+++ RECORDS FOR THE EXERCISE
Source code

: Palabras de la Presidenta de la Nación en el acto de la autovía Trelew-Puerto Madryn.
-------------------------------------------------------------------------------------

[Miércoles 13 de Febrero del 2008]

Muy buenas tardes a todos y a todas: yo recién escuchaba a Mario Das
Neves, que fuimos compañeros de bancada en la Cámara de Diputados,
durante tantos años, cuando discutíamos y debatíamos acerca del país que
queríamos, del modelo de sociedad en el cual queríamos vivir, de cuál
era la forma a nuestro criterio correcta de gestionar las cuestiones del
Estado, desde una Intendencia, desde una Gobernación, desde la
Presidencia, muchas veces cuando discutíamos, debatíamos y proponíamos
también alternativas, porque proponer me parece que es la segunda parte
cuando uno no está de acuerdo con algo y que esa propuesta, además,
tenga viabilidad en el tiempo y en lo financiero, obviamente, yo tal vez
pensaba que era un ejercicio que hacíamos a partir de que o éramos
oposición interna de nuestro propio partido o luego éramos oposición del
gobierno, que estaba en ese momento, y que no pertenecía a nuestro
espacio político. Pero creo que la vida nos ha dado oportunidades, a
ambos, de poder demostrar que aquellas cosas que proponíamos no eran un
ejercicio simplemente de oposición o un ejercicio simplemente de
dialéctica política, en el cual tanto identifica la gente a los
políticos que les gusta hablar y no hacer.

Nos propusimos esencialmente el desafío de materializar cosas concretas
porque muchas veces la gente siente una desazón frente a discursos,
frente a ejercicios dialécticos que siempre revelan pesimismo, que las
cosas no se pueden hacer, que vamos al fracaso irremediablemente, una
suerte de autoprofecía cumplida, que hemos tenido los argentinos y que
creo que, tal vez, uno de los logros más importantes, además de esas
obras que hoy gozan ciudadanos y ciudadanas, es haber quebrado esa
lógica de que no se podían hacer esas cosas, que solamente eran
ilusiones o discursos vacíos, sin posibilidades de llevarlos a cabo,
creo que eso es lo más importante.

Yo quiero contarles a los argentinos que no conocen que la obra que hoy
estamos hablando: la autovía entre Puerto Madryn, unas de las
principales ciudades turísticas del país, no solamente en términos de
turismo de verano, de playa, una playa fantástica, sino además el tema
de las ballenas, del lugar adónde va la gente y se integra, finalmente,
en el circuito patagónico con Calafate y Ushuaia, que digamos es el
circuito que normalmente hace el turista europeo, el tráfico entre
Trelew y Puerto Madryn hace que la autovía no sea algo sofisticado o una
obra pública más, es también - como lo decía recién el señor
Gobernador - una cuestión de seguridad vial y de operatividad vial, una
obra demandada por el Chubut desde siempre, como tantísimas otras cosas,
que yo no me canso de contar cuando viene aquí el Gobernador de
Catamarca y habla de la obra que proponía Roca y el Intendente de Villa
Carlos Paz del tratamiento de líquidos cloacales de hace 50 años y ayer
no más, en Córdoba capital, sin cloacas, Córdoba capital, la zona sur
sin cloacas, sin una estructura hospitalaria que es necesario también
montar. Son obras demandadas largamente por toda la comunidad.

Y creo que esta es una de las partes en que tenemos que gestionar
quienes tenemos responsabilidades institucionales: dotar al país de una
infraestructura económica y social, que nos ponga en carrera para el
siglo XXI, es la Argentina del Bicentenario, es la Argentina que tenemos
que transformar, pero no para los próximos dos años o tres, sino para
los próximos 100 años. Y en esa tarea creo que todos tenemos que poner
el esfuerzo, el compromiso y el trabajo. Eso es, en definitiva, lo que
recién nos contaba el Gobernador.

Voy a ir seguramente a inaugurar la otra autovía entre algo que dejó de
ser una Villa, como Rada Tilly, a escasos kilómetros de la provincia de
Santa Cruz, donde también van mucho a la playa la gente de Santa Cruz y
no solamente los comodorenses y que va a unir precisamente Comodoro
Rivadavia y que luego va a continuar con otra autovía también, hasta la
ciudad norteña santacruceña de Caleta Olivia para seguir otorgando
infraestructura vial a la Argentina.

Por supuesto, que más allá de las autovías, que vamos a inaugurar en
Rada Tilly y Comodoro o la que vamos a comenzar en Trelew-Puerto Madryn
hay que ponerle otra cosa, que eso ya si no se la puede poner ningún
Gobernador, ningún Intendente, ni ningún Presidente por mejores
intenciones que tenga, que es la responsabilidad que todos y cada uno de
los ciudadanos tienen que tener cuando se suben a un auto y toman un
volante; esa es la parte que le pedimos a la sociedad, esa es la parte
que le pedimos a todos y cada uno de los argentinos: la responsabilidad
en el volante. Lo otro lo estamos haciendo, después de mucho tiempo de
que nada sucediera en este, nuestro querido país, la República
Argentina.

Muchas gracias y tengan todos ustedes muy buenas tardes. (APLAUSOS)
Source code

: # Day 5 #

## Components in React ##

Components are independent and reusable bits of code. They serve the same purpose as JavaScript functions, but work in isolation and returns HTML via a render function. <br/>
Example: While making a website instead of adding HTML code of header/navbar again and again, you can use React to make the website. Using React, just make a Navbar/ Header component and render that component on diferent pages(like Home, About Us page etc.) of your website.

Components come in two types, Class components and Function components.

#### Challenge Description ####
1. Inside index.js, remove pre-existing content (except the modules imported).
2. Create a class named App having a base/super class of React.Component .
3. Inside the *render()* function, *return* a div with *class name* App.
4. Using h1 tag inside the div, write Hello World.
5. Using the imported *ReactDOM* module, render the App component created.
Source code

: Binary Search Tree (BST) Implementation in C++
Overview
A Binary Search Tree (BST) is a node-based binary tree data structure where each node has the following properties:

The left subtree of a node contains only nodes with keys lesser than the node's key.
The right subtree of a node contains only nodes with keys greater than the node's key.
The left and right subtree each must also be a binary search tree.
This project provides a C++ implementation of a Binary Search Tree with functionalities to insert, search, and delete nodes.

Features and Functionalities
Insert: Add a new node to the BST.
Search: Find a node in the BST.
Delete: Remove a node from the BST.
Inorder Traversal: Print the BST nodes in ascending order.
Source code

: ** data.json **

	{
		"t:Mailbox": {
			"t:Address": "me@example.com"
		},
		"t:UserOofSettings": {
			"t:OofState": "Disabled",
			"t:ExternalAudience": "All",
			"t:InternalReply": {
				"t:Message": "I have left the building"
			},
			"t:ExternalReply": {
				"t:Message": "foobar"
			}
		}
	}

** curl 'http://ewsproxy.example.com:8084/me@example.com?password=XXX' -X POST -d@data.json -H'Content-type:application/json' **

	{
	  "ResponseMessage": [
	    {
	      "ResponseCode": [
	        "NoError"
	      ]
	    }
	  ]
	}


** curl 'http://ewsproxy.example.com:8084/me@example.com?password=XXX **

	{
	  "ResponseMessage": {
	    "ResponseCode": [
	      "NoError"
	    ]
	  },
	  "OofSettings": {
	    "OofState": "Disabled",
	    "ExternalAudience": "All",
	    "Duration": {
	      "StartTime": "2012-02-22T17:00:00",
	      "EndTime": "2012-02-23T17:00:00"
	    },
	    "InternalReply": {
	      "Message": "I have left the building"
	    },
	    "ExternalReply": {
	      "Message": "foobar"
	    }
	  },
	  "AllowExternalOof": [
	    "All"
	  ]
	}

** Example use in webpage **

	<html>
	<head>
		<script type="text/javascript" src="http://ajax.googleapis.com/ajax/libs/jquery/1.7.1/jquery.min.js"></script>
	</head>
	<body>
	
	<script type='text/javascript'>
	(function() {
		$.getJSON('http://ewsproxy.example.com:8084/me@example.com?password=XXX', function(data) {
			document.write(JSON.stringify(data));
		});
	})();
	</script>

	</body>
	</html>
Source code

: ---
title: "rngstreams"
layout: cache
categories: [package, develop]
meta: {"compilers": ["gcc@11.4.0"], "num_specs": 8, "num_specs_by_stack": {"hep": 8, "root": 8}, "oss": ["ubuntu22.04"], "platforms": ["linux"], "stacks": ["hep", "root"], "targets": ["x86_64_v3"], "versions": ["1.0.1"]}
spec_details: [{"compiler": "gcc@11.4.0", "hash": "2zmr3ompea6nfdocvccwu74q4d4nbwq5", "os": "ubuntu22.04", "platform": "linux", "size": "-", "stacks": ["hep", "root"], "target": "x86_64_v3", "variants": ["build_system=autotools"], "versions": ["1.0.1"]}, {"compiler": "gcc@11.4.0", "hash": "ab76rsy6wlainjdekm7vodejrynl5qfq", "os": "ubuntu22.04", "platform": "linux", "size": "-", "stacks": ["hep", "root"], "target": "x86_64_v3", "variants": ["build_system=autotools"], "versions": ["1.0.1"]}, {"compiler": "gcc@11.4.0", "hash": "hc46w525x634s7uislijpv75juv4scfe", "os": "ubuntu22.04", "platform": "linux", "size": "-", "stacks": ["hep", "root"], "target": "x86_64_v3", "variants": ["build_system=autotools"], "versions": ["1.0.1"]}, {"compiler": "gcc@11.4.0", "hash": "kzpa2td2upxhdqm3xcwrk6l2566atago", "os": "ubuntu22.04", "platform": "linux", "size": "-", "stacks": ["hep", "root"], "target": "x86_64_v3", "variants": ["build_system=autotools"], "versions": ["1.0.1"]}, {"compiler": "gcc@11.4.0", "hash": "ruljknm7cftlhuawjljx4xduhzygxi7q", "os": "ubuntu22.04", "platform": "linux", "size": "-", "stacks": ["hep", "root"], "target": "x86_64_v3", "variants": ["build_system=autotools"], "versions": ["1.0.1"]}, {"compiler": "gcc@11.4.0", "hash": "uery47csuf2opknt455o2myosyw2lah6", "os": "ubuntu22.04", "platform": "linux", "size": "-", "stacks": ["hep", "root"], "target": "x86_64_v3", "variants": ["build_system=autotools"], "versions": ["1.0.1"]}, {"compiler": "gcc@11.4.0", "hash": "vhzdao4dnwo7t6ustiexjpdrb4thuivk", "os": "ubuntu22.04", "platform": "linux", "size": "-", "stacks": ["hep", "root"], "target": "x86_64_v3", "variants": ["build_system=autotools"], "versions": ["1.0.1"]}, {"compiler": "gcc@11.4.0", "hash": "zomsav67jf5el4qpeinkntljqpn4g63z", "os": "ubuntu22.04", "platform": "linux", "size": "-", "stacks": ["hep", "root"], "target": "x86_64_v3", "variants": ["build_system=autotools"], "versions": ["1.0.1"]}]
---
++++++
## PROBLEM REQUIREMENTS
For this exercise, repeat exactly the lines of the data above from the one with "suerte de autoprofecía" down to the one with "infraestructura económica y", both end lines included.

## WRITTEN RESPONSE
suerte de autoprofecía cumplida, que hemos tenido los argentinos y que
creo que, tal vez, uno de los logros más importantes, además de esas
obras que hoy gozan ciudadanos y ciudadanas, es haber quebrado esa
lógica de que no se podían hacer esas cosas, que solamente eran
ilusiones o discursos vacíos, sin posibilidades de llevarlos a cabo,
creo que eso es lo más importante.

Yo quiero contarles a los argentinos que no conocen que la obra que hoy
estamos hablando: la autovía entre Puerto Madryn, unas de las
principales ciudades turísticas del país, no solamente en términos de
turismo de verano, de playa, una playa fantástica, sino además el tema
de las ballenas, del lugar adónde va la gente y se integra, finalmente,
en el circuito patagónico con Calafate y Ushuaia, que digamos es el
circuito que normalmente hace el turista europeo, el tráfico entre
Trelew y Puerto Madryn hace que la autovía no sea algo sofisticado o una
obra pública más, es también - como lo decía recién el señor
Gobernador - una cuestión de seguridad vial y de operatividad vial, una
obra demandada por el Chubut desde siempre, como tantísimas otras cosas,
que yo no me canso de contar cuando viene aquí el Gobernador de
Catamarca y habla de la obra que proponía Roca y el Intendente de Villa
Carlos Paz del tratamiento de líquidos cloacales de hace 50 años y ayer
no más, en Córdoba capital, sin cloacas, Córdoba capital, la zona sur
sin cloacas, sin una estructura hospitalaria que es necesario también
montar. Son obras demandadas largamente por toda la comunidad.

Y creo que esta es una de las partes en que tenemos que gestionar
quienes tenemos responsabilidades institucionales: dotar al país de una
infraestructura económica y social, que nos ponga en carrera para el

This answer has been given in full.